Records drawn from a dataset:

- - - - -

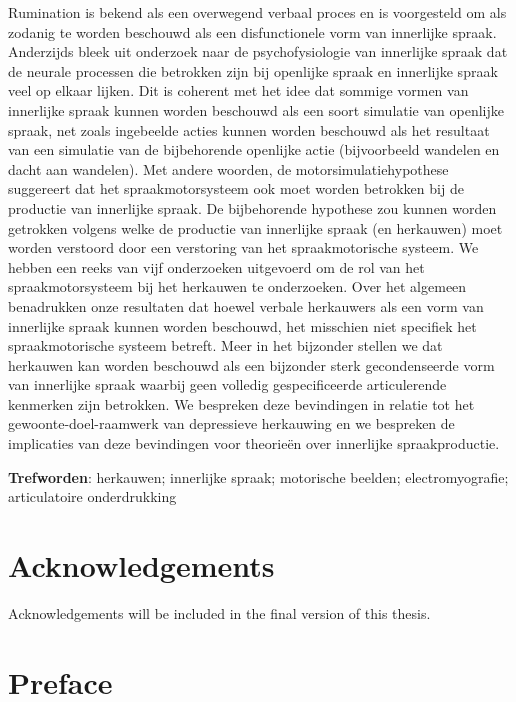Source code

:\documentclass[a4paper,12pt,twoside,openright,oldfontcommands]{memoir}
\newcommand{\initial}[1]{
	\lettrine[lines=3,lhang=0.33,nindent=0em]{
		\color{gray}
     		{\textsc{#1}}}{}}
\newcommand\blankpage{%
    \null
    \thispagestyle{empty}%
    \newpage
    }
\newcommand{\clearemptydoublepage}{\newpage{\thispagestyle{empty}\cleardoublepage}}
\begin{document}
\initial{R}umination is bekend als een overwegend verbaal proces en is voorgesteld om als zodanig te worden beschouwd als een disfunctionele vorm van innerlijke spraak. Anderzijds bleek uit onderzoek naar de psychofysiologie van innerlijke spraak dat de neurale processen die betrokken zijn bij openlijke spraak en innerlijke spraak veel op elkaar lijken. Dit is coherent met het idee dat sommige vormen van innerlijke spraak kunnen worden beschouwd als een soort simulatie van openlijke spraak, net zoals ingebeelde acties kunnen worden beschouwd als het resultaat van een simulatie van de bijbehorende openlijke actie (bijvoorbeeld wandelen en dacht aan wandelen). Met andere woorden, de motorsimulatiehypothese suggereert dat het spraakmotorsysteem ook moet worden betrokken bij de productie van innerlijke spraak. De bijbehorende hypothese zou kunnen worden getrokken volgens welke de productie van innerlijke spraak (en herkauwen) moet worden verstoord door een verstoring van het spraakmotorische systeem. We hebben een reeks van vijf onderzoeken uitgevoerd om de rol van het spraakmotorsysteem bij het herkauwen te onderzoeken. Over het algemeen benadrukken onze resultaten dat hoewel verbale herkauwers als een vorm van innerlijke spraak kunnen worden beschouwd, het misschien niet specifiek het spraakmotorische systeem betreft. Meer in het bijzonder stellen we dat herkauwen kan worden beschouwd als een bijzonder sterk gecondenseerde vorm van innerlijke spraak waarbij geen volledig gespecificeerde articulerende kenmerken zijn betrokken. We bespreken deze bevindingen in relatie tot het gewoonte-doel-raamwerk van depressieve herkauwing en we bespreken de implicaties van deze bevindingen voor theorieën over innerlijke spraakproductie.

\vspace{\baselineskip}

\textbf{Trefworden}: herkauwen; innerlijke spraak; motorische beelden; electromyografie; articulatoire onderdrukking

\clearemptydoublepage

\chapter*{Acknowledgements}

\initial{A}cknowledgements will be included in the final version of this thesis.

\afterpage{\blankpage}

\chapter*{Preface}
\end{document}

- - - - -

DESCRIPTION OF THE TASK: Return every line above word for word, minus images.

EXERCISE OUTPUT:
Source code

:\documentclass[a4paper,12pt,twoside,openright,oldfontcommands]{memoir}
\newcommand{\initial}[1]{
	\lettrine[lines=3,lhang=0.33,nindent=0em]{
		\color{gray}
     		{\textsc{#1}}}{}}
\newcommand\blankpage{%
    \null
    \thispagestyle{empty}%
    \newpage
    }
\newcommand{\clearemptydoublepage}{\newpage{\thispagestyle{empty}\cleardoublepage}}
\begin{document}
\initial{R}umination is bekend als een overwegend verbaal proces en is voorgesteld om als zodanig te worden beschouwd als een disfunctionele vorm van innerlijke spraak. Anderzijds bleek uit onderzoek naar de psychofysiologie van innerlijke spraak dat de neurale processen die betrokken zijn bij openlijke spraak en innerlijke spraak veel op elkaar lijken. Dit is coherent met het idee dat sommige vormen van innerlijke spraak kunnen worden beschouwd als een soort simulatie van openlijke spraak, net zoals ingebeelde acties kunnen worden beschouwd als het resultaat van een simulatie van de bijbehorende openlijke actie (bijvoorbeeld wandelen en dacht aan wandelen). Met andere woorden, de motorsimulatiehypothese suggereert dat het spraakmotorsysteem ook moet worden betrokken bij de productie van innerlijke spraak. De bijbehorende hypothese zou kunnen worden getrokken volgens welke de productie van innerlijke spraak (en herkauwen) moet worden verstoord door een verstoring van het spraakmotorische systeem. We hebben een reeks van vijf onderzoeken uitgevoerd om de rol van het spraakmotorsysteem bij het herkauwen te onderzoeken. Over het algemeen benadrukken onze resultaten dat hoewel verbale herkauwers als een vorm van innerlijke spraak kunnen worden beschouwd, het misschien niet specifiek het spraakmotorische systeem betreft. Meer in het bijzonder stellen we dat herkauwen kan worden beschouwd als een bijzonder sterk gecondenseerde vorm van innerlijke spraak waarbij geen volledig gespecificeerde articulerende kenmerken zijn betrokken. We bespreken deze bevindingen in relatie tot het gewoonte-doel-raamwerk van depressieve herkauwing en we bespreken de implicaties van deze bevindingen voor theorieën over innerlijke spraakproductie.

\vspace{\baselineskip}

\textbf{Trefworden}: herkauwen; innerlijke spraak; motorische beelden; electromyografie; articulatoire onderdrukking

\clearemptydoublepage

\chapter*{Acknowledgements}

\initial{A}cknowledgements will be included in the final version of this thesis.

\afterpage{\blankpage}

\chapter*{Preface}
\end{document}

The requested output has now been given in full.